Items from a dataset:
+ + + + + + +
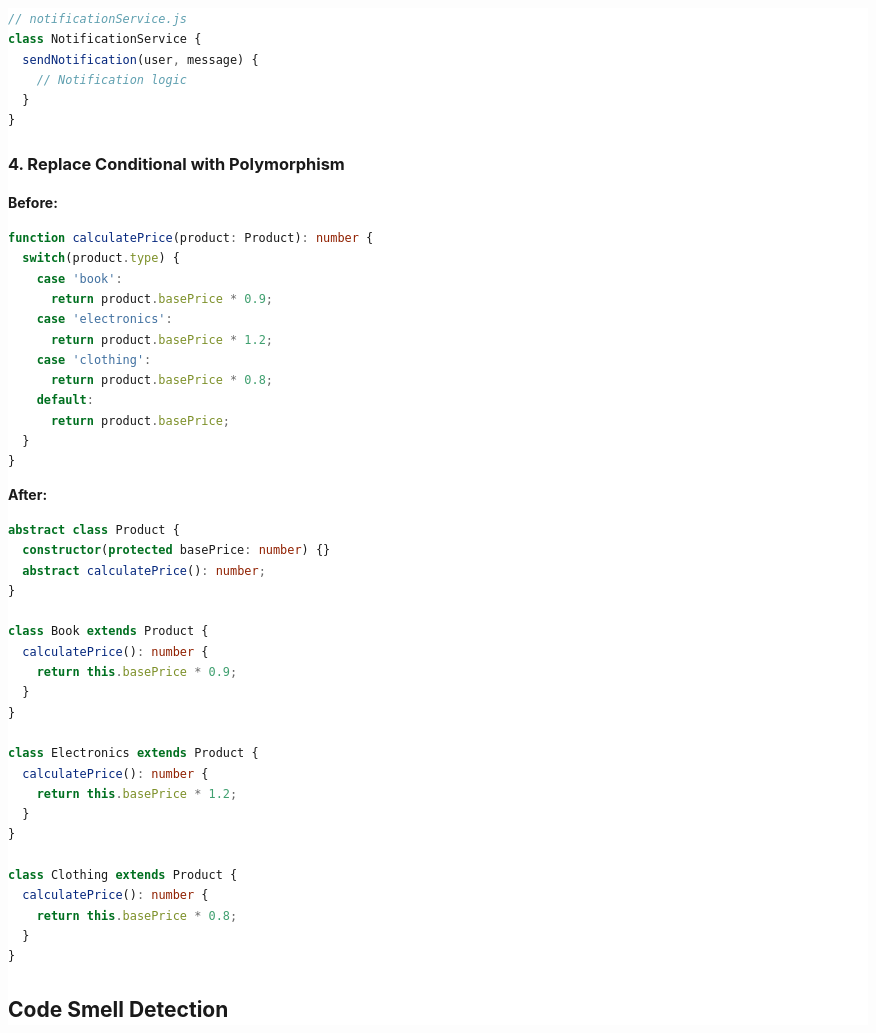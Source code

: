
 ```javascript
// notificationService.js
class NotificationService {
  sendNotification(user, message) {
    // Notification logic
  }
}
```

### 4. Replace Conditional with Polymorphism
**Before:**
```typescript
function calculatePrice(product: Product): number {
  switch(product.type) {
    case 'book':
      return product.basePrice * 0.9;
    case 'electronics':
      return product.basePrice * 1.2;
    case 'clothing':
      return product.basePrice * 0.8;
    default:
      return product.basePrice;
  }
}
```

**After:**
```typescript
abstract class Product {
  constructor(protected basePrice: number) {}
  abstract calculatePrice(): number;
}

class Book extends Product {
  calculatePrice(): number {
    return this.basePrice * 0.9;
  }
}

class Electronics extends Product {
  calculatePrice(): number {
    return this.basePrice * 1.2;
  }
}

class Clothing extends Product {
  calculatePrice(): number {
    return this.basePrice * 0.8;
  }
}
```

## Code Smell Detection
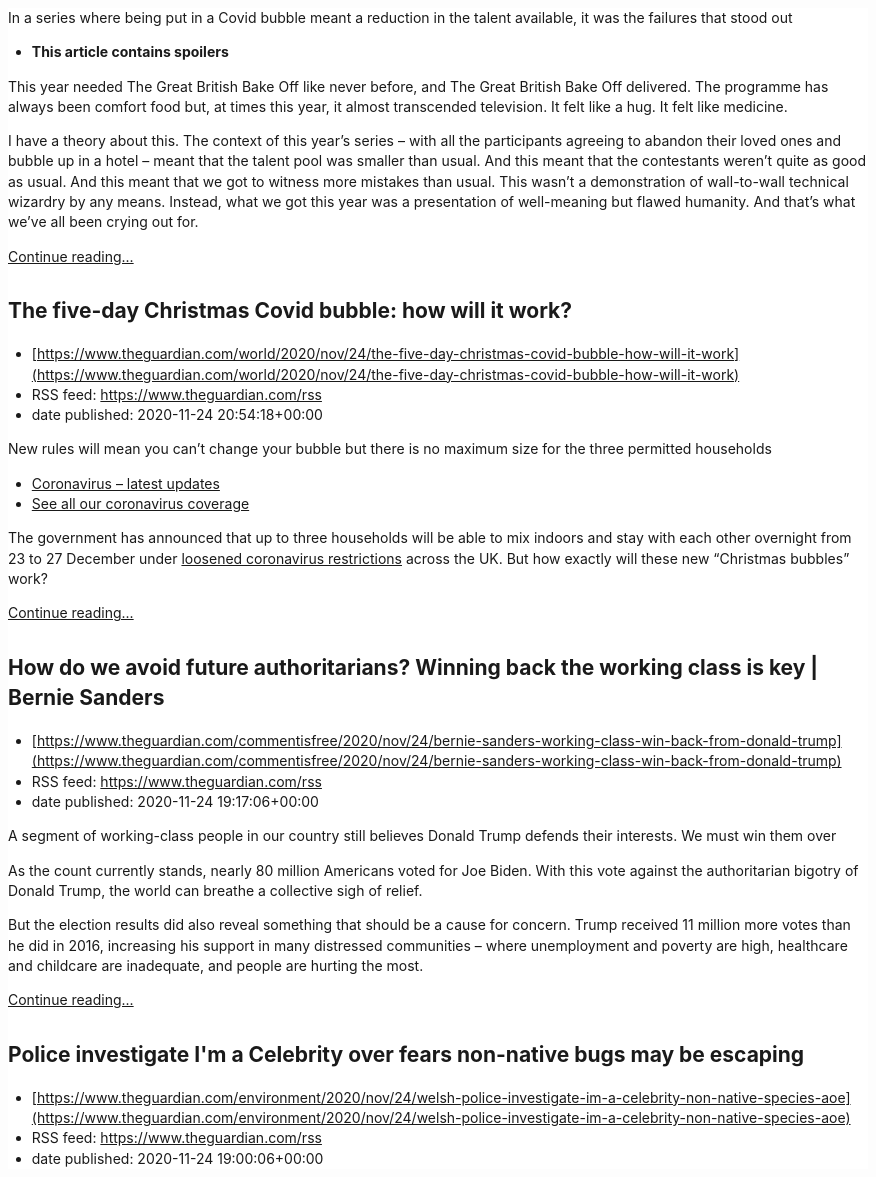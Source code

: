 <p>In a series where being put in a Covid bubble meant a reduction in the talent available, it was the failures that stood out</p><ul><li><strong>This article contains spoilers</strong></li></ul><p>This year needed The Great British Bake Off like never before, and The Great British Bake Off delivered. The programme has always been comfort food but, at times this year, it almost transcended television. It felt like a hug. It felt like medicine.</p><p>I have a theory about this. The context of this year’s series – with all the participants agreeing to abandon their loved ones and bubble up in a hotel – meant that the talent pool was smaller than usual. And this meant that the contestants weren’t quite as good as usual. And this meant that we got to witness more mistakes than usual. This wasn’t a demonstration of wall-to-wall technical wizardry by any means. Instead, what we got this year was a presentation of well-meaning but flawed humanity. And that’s what we’ve all been crying out for.</p> <a href="https://www.theguardian.com/tv-and-radio/2020/nov/24/the-great-british-bake-off-final-review-flawed-gems-worth-celebrating">Continue reading...</a>

## The five-day Christmas Covid bubble: how will it work?
 - [https://www.theguardian.com/world/2020/nov/24/the-five-day-christmas-covid-bubble-how-will-it-work](https://www.theguardian.com/world/2020/nov/24/the-five-day-christmas-covid-bubble-how-will-it-work)
 - RSS feed: https://www.theguardian.com/rss
 - date published: 2020-11-24 20:54:18+00:00

<p>New rules will mean you can’t change your bubble but there is no maximum size for the three permitted households</p><ul><li><a href="https://www.theguardian.com/world/series/coronavirus-live/latest">Coronavirus – latest updates</a></li><li><a href="https://www.theguardian.com/world/coronavirus-outbreak">See all our coronavirus coverage</a></li></ul><p>The government has announced that up to three households will be able to mix indoors and stay with each other overnight from 23 to 27 December under <a href="https://www.theguardian.com/world/2020/nov/24/christmas-covid-uk-plan-lets-three-households-mix-for-five-days">loosened coronavirus restrictions</a> across the UK. But how exactly will these new “Christmas bubbles” work?</p> <a href="https://www.theguardian.com/world/2020/nov/24/the-five-day-christmas-covid-bubble-how-will-it-work">Continue reading...</a>

## How do we avoid future authoritarians? Winning back the working class is key | Bernie Sanders
 - [https://www.theguardian.com/commentisfree/2020/nov/24/bernie-sanders-working-class-win-back-from-donald-trump](https://www.theguardian.com/commentisfree/2020/nov/24/bernie-sanders-working-class-win-back-from-donald-trump)
 - RSS feed: https://www.theguardian.com/rss
 - date published: 2020-11-24 19:17:06+00:00

<p>A segment of working-class people in our country still believes Donald Trump defends their interests. We must win them over</p><p>As the count currently stands, nearly 80 million Americans voted for Joe Biden. With this vote against the authoritarian bigotry of Donald Trump, the world can breathe a collective sigh of relief.</p><p>But the election results did also reveal something that should be a cause for concern. Trump received 11 million more votes than he did in 2016, increasing his support in many distressed communities – where unemployment and poverty are high, healthcare and childcare are inadequate, and people are hurting the most.</p> <a href="https://www.theguardian.com/commentisfree/2020/nov/24/bernie-sanders-working-class-win-back-from-donald-trump">Continue reading...</a>

## Police investigate I'm a Celebrity over fears non-native bugs may be escaping
 - [https://www.theguardian.com/environment/2020/nov/24/welsh-police-investigate-im-a-celebrity-non-native-species-aoe](https://www.theguardian.com/environment/2020/nov/24/welsh-police-investigate-im-a-celebrity-non-native-species-aoe)
 - RSS feed: https://www.theguardian.com/rss
 - date published: 2020-11-24 19:00:06+00:00
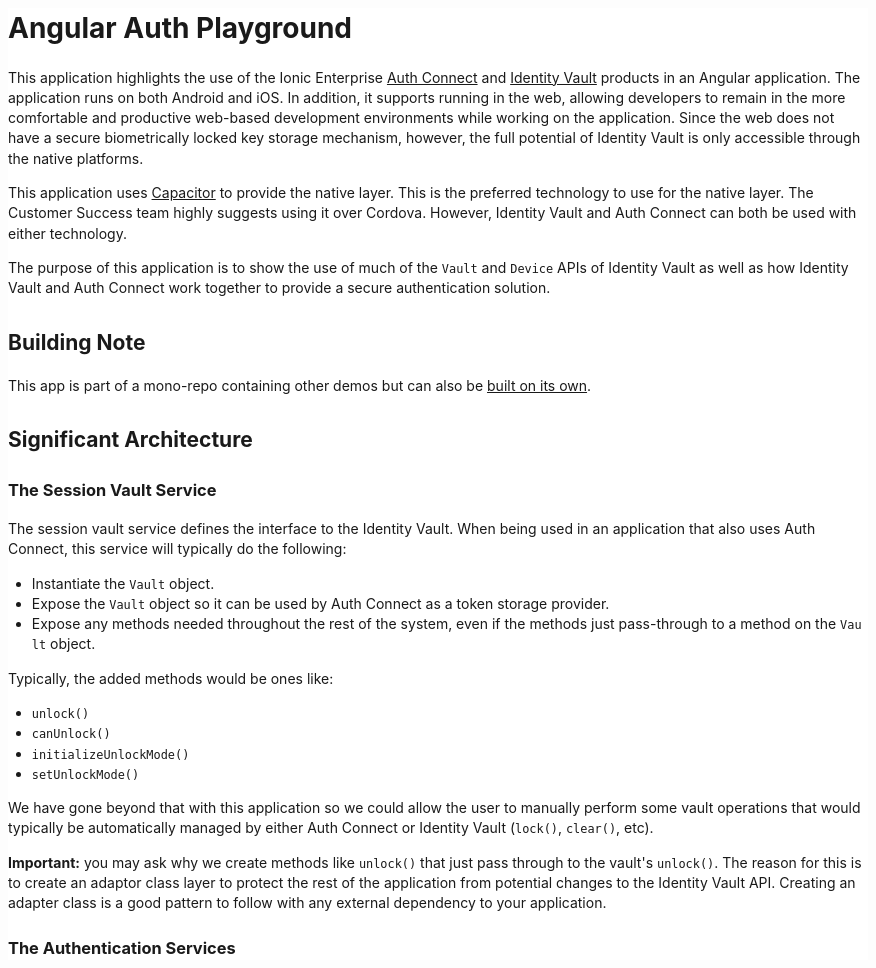 # Angular Auth Playground

This application highlights the use of the Ionic Enterprise <a href="https://ionic.io/docs/auth-connect" target="_blank">Auth Connect</a> and <a href="https://ionic.io/docs/identity-vault/" target="_blank">Identity Vault</a> products in an Angular application. The application runs on both Android and iOS. In addition, it supports running in the web, allowing developers to remain in the more comfortable and productive web-based development environments while working on the application. Since the web does not have a secure biometrically locked key storage mechanism, however, the full potential of Identity Vault is only accessible through the native platforms.

This application uses <a href="https://capacitorjs.com/docs" target="_blank">Capacitor</a> to provide the native layer. This is the preferred technology to use for the native layer. The Customer Success team highly suggests using it over Cordova. However, Identity Vault and Auth Connect can both be used with either technology.

The purpose of this application is to show the use of much of the `Vault` and `Device` APIs of Identity Vault as well as how Identity Vault and Auth Connect work together to provide a secure authentication solution.

## Building Note

This app is part of a mono-repo containing other demos but can also be [built on its own](../../README.md#build-a-stand-alone-project).

## Significant Architecture

### The Session Vault Service

The session vault service defines the interface to the Identity Vault. When being used in an application that also uses Auth Connect, this service will typically do the following:

- Instantiate the `Vault` object.
- Expose the `Vault` object so it can be used by Auth Connect as a token storage provider.
- Expose any methods needed throughout the rest of the system, even if the methods just pass-through to a method on the `Vault` object.

Typically, the added methods would be ones like:

- `unlock()`
- `canUnlock()`
- `initializeUnlockMode()`
- `setUnlockMode()`

We have gone beyond that with this application so we could allow the user to manually perform some vault operations that would typically be automatically managed by either Auth Connect or Identity Vault (`lock()`, `clear()`, etc).

**Important:** you may ask why we create methods like `unlock()` that just pass through to the vault's `unlock()`. The reason for this is to create an adaptor class layer to protect the rest of the application from potential changes to the Identity Vault API. Creating an adapter class is a good pattern to follow with any external dependency to your application.

### The Authentication Services
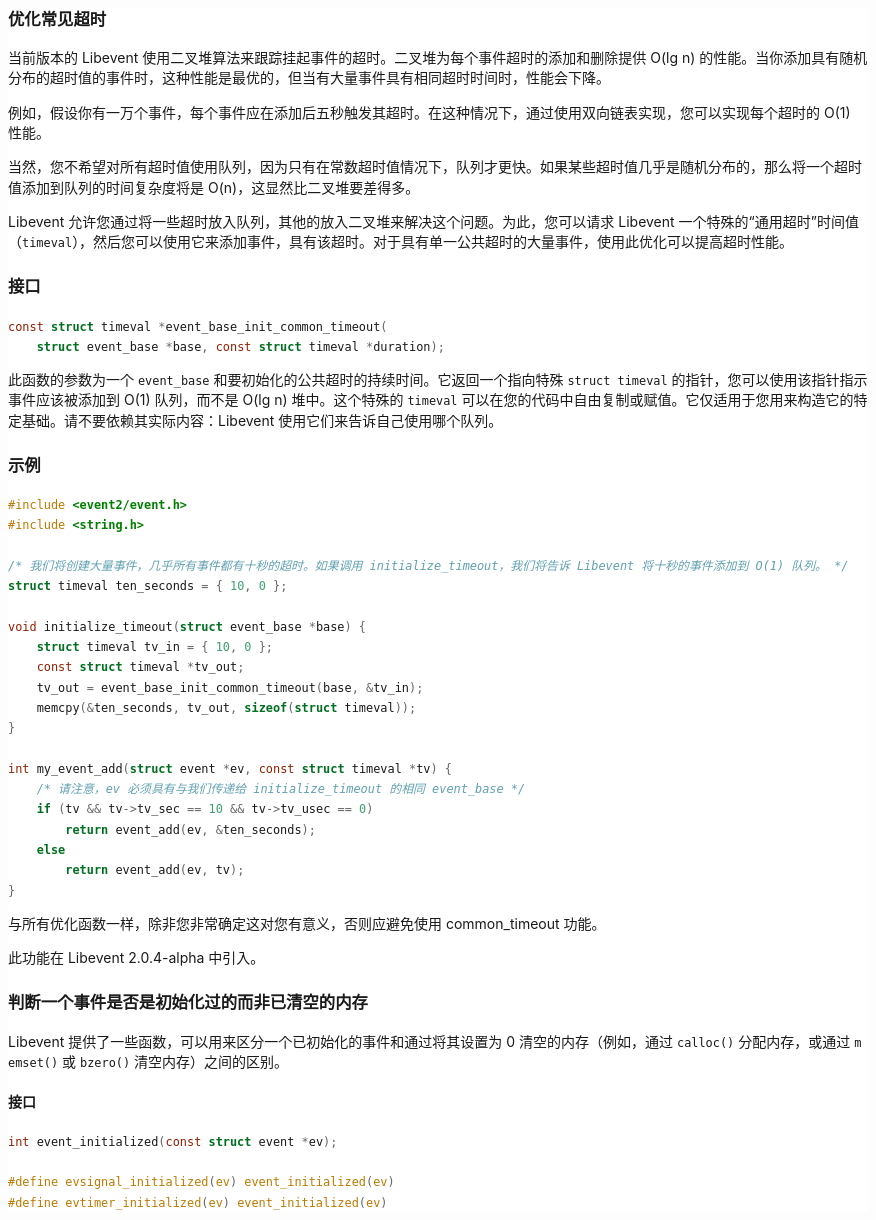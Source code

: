 ### 优化常见超时
当前版本的 Libevent 使用二叉堆算法来跟踪挂起事件的超时。二叉堆为每个事件超时的添加和删除提供 O(lg n) 的性能。当你添加具有随机分布的超时值的事件时，这种性能是最优的，但当有大量事件具有相同超时时间时，性能会下降。

例如，假设你有一万个事件，每个事件应在添加后五秒触发其超时。在这种情况下，通过使用双向链表实现，您可以实现每个超时的 O(1) 性能。

当然，您不希望对所有超时值使用队列，因为只有在常数超时值情况下，队列才更快。如果某些超时值几乎是随机分布的，那么将一个超时值添加到队列的时间复杂度将是 O(n)，这显然比二叉堆要差得多。

Libevent 允许您通过将一些超时放入队列，其他的放入二叉堆来解决这个问题。为此，您可以请求 Libevent 一个特殊的“通用超时”时间值（`timeval`），然后您可以使用它来添加事件，具有该超时。对于具有单一公共超时的大量事件，使用此优化可以提高超时性能。

### 接口
```c
const struct timeval *event_base_init_common_timeout(
    struct event_base *base, const struct timeval *duration);
```
此函数的参数为一个 `event_base` 和要初始化的公共超时的持续时间。它返回一个指向特殊 `struct timeval` 的指针，您可以使用该指针指示事件应该被添加到 O(1) 队列，而不是 O(lg n) 堆中。这个特殊的 `timeval` 可以在您的代码中自由复制或赋值。它仅适用于您用来构造它的特定基础。请不要依赖其实际内容：Libevent 使用它们来告诉自己使用哪个队列。

### 示例
```c
#include <event2/event.h>
#include <string.h>

/* 我们将创建大量事件，几乎所有事件都有十秒的超时。如果调用 initialize_timeout，我们将告诉 Libevent 将十秒的事件添加到 O(1) 队列。 */
struct timeval ten_seconds = { 10, 0 };

void initialize_timeout(struct event_base *base) {
    struct timeval tv_in = { 10, 0 };
    const struct timeval *tv_out;
    tv_out = event_base_init_common_timeout(base, &tv_in);
    memcpy(&ten_seconds, tv_out, sizeof(struct timeval));
}

int my_event_add(struct event *ev, const struct timeval *tv) {
    /* 请注意，ev 必须具有与我们传递给 initialize_timeout 的相同 event_base */
    if (tv && tv->tv_sec == 10 && tv->tv_usec == 0)
        return event_add(ev, &ten_seconds);
    else
        return event_add(ev, tv);
}
```
与所有优化函数一样，除非您非常确定这对您有意义，否则应避免使用 common_timeout 功能。

此功能在 Libevent 2.0.4-alpha 中引入。

### 判断一个事件是否是初始化过的而非已清空的内存

Libevent 提供了一些函数，可以用来区分一个已初始化的事件和通过将其设置为 0 清空的内存（例如，通过 `calloc()` 分配内存，或通过 `memset()` 或 `bzero()` 清空内存）之间的区别。

#### 接口
```c
int event_initialized(const struct event *ev);

#define evsignal_initialized(ev) event_initialized(ev)
#define evtimer_initialized(ev) event_initialized(ev)
```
+ + + + + + +
Problem >> Figure out how many lines of the data above include "published", then give the number and nothing more.

Response to this task >> 3